### Problem to solve
Look through the records and copy each line that has "Universums" in it.

### Supplied data
--- START ---

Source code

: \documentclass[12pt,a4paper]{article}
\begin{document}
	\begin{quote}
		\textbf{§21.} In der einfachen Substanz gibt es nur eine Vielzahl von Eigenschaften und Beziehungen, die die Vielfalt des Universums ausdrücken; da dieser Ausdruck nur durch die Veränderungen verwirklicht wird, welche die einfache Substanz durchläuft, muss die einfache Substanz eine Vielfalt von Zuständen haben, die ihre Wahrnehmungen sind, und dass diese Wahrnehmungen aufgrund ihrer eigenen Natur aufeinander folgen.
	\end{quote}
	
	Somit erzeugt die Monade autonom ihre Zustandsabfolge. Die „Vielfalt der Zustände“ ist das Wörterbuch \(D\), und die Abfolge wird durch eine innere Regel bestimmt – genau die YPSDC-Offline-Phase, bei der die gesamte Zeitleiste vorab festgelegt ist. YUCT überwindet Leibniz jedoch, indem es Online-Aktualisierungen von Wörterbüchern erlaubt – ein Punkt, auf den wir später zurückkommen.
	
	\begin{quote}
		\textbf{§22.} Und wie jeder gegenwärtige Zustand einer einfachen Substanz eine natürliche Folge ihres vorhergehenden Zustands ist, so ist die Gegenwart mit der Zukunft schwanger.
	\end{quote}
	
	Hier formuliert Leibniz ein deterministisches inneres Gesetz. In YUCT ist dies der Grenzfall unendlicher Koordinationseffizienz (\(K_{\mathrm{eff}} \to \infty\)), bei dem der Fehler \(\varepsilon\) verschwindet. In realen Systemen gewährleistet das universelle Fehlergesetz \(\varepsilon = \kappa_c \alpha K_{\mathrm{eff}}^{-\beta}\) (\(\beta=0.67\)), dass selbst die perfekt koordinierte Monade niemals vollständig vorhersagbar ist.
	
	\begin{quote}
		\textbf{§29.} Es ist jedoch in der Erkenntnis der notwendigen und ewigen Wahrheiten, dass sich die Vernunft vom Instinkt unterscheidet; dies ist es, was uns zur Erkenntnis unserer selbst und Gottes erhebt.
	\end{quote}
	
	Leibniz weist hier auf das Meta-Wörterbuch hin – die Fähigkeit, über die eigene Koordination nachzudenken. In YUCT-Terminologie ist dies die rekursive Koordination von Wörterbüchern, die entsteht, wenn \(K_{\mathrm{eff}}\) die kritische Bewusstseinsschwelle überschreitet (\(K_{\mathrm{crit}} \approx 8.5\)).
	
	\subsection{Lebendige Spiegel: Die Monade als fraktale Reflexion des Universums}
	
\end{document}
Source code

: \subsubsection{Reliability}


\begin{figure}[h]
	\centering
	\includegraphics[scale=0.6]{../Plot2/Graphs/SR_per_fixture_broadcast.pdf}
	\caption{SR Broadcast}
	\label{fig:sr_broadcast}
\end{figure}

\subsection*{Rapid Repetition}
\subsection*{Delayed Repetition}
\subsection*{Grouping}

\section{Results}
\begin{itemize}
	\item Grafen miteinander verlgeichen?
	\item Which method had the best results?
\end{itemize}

--- END ---

### Answer to this task
		\textbf{§21.} In der einfachen Substanz gibt es nur eine Vielzahl von Eigenschaften und Beziehungen, die die Vielfalt des Universums ausdrücken; da dieser Ausdruck nur durch die Veränderungen verwirklicht wird, welche die einfache Substanz durchläuft, muss die einfache Substanz eine Vielfalt von Zuständen haben, die ihre Wahrnehmungen sind, und dass diese Wahrnehmungen aufgrund ihrer eigenen Natur aufeinander folgen.
	\subsection{Lebendige Spiegel: Die Monade als fraktale Reflexion des Universums}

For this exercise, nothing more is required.